第7話 孤独な努力

ナオと付き合ってから僕の生活は一変した。

二人で食べるものは2倍美味しく感じられ、一緒に過ごす時間は2倍楽しかった。


野球を辞めて今の生活を選んだ事が正解だったんだとそう信じさせてくれた。


僕らは高校2年生になった。

ナオと付き合ってからは自分が自分でいられる時間が増えた。ナオの前では自然でいられる。


買ったターンテーブルでDJの練習を頑張って昨年の文化祭では僕らのクラスはクラブをやった。


ナオも僕らの文化祭に遊びに来てくれた。僕らの高校は共学だったけど、女子校のナオはものすごく目立った。


ナオはなんか文化祭に来た時に気を張ってたらしい。僕と仲の良さそうな女の子がいないか、睨みを効かせてたって後から聞いた。


ナオはなんか猫っぽいところがあった。なんて言うか雰囲気というか。


そこからうちの学校の女子にテツの彼女は獲物を狙う猫のような眼でめちゃくちゃ睨んでくる猫みたいなヤンキーだという事で、ナオはキャットヤンキーというあだ名を影でつけられていた。


そして僕はそんなキャットヤンキーと付き合ってるやつという事で遊んでるやつ扱いされてしまっていた。


でもそんな事は気にしなかった。
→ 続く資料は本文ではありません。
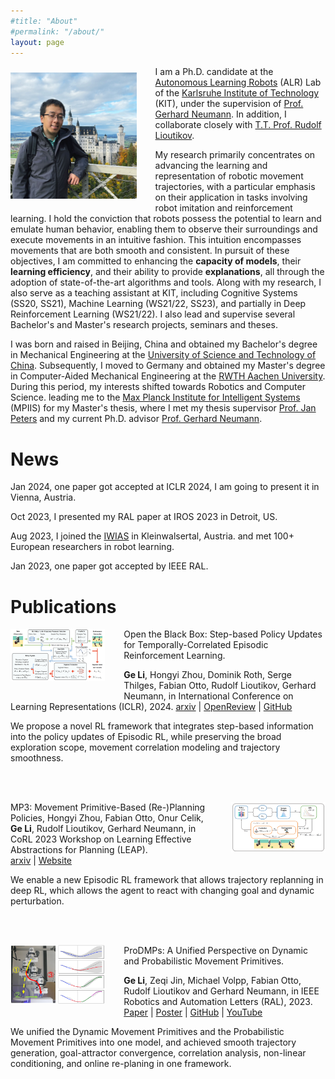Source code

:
 ```yaml
---
#title: "About"
#permalink: "/about/"
layout: page
---
```


<img src="/assets/images/bruce.jpg" alt="Alt text" style="float: left; margin-right: 30px; margin-top: 10px; margin-bottom: 20px;" width="40%" height="40%" />

I am a Ph.D. candidate at
the [Autonomous Learning Robots](https://alr.iar.kit.edu/) (ALR) Lab of
the [Karlsruhe Institute of Technology](https://www.kit.edu/english/) (KIT),
under
the supervision
of [Prof. Gerhard Neumann](https://scholar.google.de/citations?user=GL360kMAAAAJ&hl=en).
In addition, I collaborate closely
with [T.T. Prof. Rudolf Lioutikov](https://rudolf.intuitive-robots.net/).
<br>

My research primarily concentrates on advancing the learning and representation
of robotic movement trajectories, with a particular emphasis on their
application in tasks involving robot imitation and reinforcement learning. I
hold the conviction that robots possess the potential to learn and emulate human
behavior, enabling them to observe their surroundings and execute movements in
an intuitive fashion. This intuition encompasses movements that are both smooth
and consistent. In pursuit of these objectives, I am committed to enhancing the
**capacity of models**, their **learning efficiency**, and their ability to
provide
**explanations**, all through the adoption of state-of-the-art algorithms and
tools.
Along with my research, I also serve as a teaching assistant at KIT, including
Cognitive Systems (SS20, SS21), Machine Learning (WS21/22, SS23), and partially
in Deep Reinforcement Learning (WS21/22).
I also lead and supervise several Bachelor's and Master's research projects,
seminars and theses.

[//]: # (<br>)

I was born and raised in Beijing, China and obtained my Bachelor's degree in
Mechanical Engineering at
the [University of Science and Technology of China](https://en.wikipedia.org/wiki/University_of_Science_and_Technology_of_China).
Subsequently, I moved to Germany and obtained my Master's degree in
Computer-Aided
Mechanical Engineering at
the [RWTH Aachen University](https://en.wikipedia.org/wiki/RWTH_Aachen_University).
During this period, my interests shifted towards Robotics and Computer Science.
leading me to
the [Max Planck Institute for Intelligent Systems](https://is.mpg.de/)
(MPIIS) for my Master's thesis, where I met my thesis
supervisor [Prof. Jan Peters](https://www.ias.informatik.tu-darmstadt.de/Team/JanPeters)
and my current Ph.D.
advisor [Prof. Gerhard Neumann](https://scholar.google.de/citations?user=GL360kMAAAAJ&hl=en).

# News

Jan 2024, one paper got accepted at ICLR 2024, I am going to present it in
Vienna, Austria.

Oct 2023, I presented my RAL paper at IROS 2023 in Detroit, US.

Aug 2023, I joined
the [IWIAS](https://www.ias.informatik.tu-darmstadt.de/Workshop/IWIALS) in
Kleinwalsertal, Austria.
and met 100+ European researchers in robot learning.

Jan 2023, one paper got accepted by IEEE RAL.

# Publications

[//]: # (TCE)
<img src="/assets/images/TCE_abstract.png" alt="Alt text" style="float: left; margin-right: 30px; margin-bottom: 20px;" width="30%" height="30%" />

Open the Black Box: Step-based Policy Updates for Temporally-Correlated Episodic
Reinforcement Learning. 

**Ge Li**, Hongyi Zhou, Dominik Roth, Serge Thilges, Fabian Otto, Rudolf
Lioutikov, Gerhard Neumann,
in International Conference on Learning Representations (ICLR), 2024. 
[arxiv](https://arxiv.org/abs/2401.11437)   |   [OpenReview](https://openreview.net/forum?id=mnipav175N)  |  [GitHub](https://github.com/BruceGeLi/TCE_RL)

We propose a novel RL framework that integrates step-based information into the
policy updates of Episodic RL, while preserving the broad exploration scope,
movement correlation modeling and trajectory smoothness.

<br><br>

[//]: # (MP3)
<img src="/assets/images/mp3.png" alt="Alt text" style="float: right; margin-left: 30px; margin-bottom: 20px;" width="30%" height="30%" />

MP3: Movement Primitive-Based (Re-)Planning Policies, Hongyi Zhou, Fabian Otto, Onur Celik, **Ge Li**, Rudolf Lioutikov, Gerhard Neumann,
in CoRL 2023 Workshop on Learning Effective Abstractions for Planning (LEAP).  
[arxiv](https://arxiv.org/pdf/2306.12729.pdf)   |  [Website](https://intuitive-robots.github.io/mp3_website/)

We enable a new Episodic RL framework that allows trajectory replanning in deep RL, which allows the agent to react with changing goal and dynamic perturbation.  

<br><br>

[//]: # (ProDMP)
<img src="/assets/images/prodmp.png" alt="Alt text" style="float: left; margin-right: 30px; margin-bottom: 20px;" width="30%" height="30%" />

ProDMPs: A Unified Perspective on Dynamic and Probabilistic Movement
Primitives. 

**Ge Li**, Zeqi Jin, Michael Volpp, Fabian Otto, Rudolf Lioutikov and Gerhard
Neumann, in IEEE Robotics and Automation Letters (RAL), 2023. 
[Paper](https://ieeexplore.ieee.org/document/10050558)   |  [Poster](https://drive.google.com/file/d/1s3kOqdEiMePO4eefcoBV6mDssjtks8L1/view?usp=drive_link)  |  [GitHub](https://github.com/ALRhub/ProDMP_RAL)   |  [YouTube](https://www.youtube.com/watch?v=PAM0NusL2Do&feature=youtu.be)

We unified the Dynamic Movement Primitives and the Probabilistic Movement
Primitives into one model, and achieved smooth trajectory generation, goal-attractor
convergence, correlation analysis, non-linear conditioning, and online
re-planing in one framework.


[//]: # (<img src="./assets/images/bruce.jpg" alt="Alt text" style="float: left; margin-right: 3%; margin-top: 1%; margin-bottom: 2%;" width=40% height=40% />)

[//]: # (<img src="./assets/images/bruce.jpg" alt="Alt text" style="float: left; margin-right: 3%; margin-top: 1%; margin-bottom: 2%;" width=40% height=40% />)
本当の僕のことはナオやクリやジュンが知っている。そいつらさえ僕の事を知っていてくれれば充分だと思った。



カヅキは高校に入ってすぐに野球部に入った。


頭の良かったカヅキは県内でも有数の進学校に進んだ。カヅキは中学では強打の4番打者として強豪校からもスカウトが来ていたほど野球は上手くなっていたけど、カヅキは進学校を選んだ。


カヅキは野球も変わらず頑張りたいと思った。そのために勉強も今まで以上にやって野球の練習もこれまで以上に取り組んだ。でもそれがカヅキを苦しめることになった。


ある日先輩から、「カヅキうちは弱小校だから練習なんて無駄だぜ。お前がいくら県大会優勝のエリートでもうちに入った瞬間お前の上手さなんて無駄なんだぜ。そんなに野球やりたいんなら他の高校行った方がいいぜ」と言われた。


「ありがとうございます。でも自分はもう少し練習していきます」


先輩は舌打ちをして言い放った。

「お前俺の事馬鹿にしてるだろ。馬鹿なのは無駄な努力している生産性が低いおまえだぜ」


カヅキはそこから野球に無駄な努力をする変わったやつというレッテルを貼られる事になってしまった。でもカヅキは自分を変えなかった。周りが練習をサボって塾に行こうが、決して練習に手を抜かなかった。


そんな時、テツにたまたま駅であった。

テツは中学校の頃から変わっていた。髪が伸びて派手な友達と楽しそうにしていた。しかも野球を辞めていた。僕より野球が上手くて才能があったのになんで簡単に辞められるんだ?それが疑問だった。


「俺は実は野球辞めたんだ。でも結構楽しんでるよ。じゃあ、またな。」


テツの軽い言葉に正直腹が立った。

僕は野球を辞めたくない。諦めたくない。そう強く信じて練習を続けた。


でも結局は試合に出してもらえなかった。しかも練習試合を含めて一度も勝てないまま無駄に時間を過ごしてしまった。でも、カヅキは自分の行動でいつか周りは変えられるとそう信じていた。


「中学の時は自分が結果を出した事で周りを変える事ができた。」


カヅキはそう信じて一人孤独な努力を続けていた。


でも環境は変わらない。いつも通りダラダラと練習して時間になったら当然のように帰る先輩や同級生。


自分が率先して背中を見せ続ければいつかみんなを変える事ができる。そう信じて頑張っているうちに次第にカヅキはすり減っていった。


「僕もみんなと同じように野球を諦めたら楽なのかもしれない。でもそれは僕じゃない」


カヅキの頭の中によぎる誘惑。でもカヅキはそれはできなかった。自分を裏切ると自分が自分ではなくなる。僕がこのチームを勝たせる。僕は変わらない。そう誓って一人練習を続けた。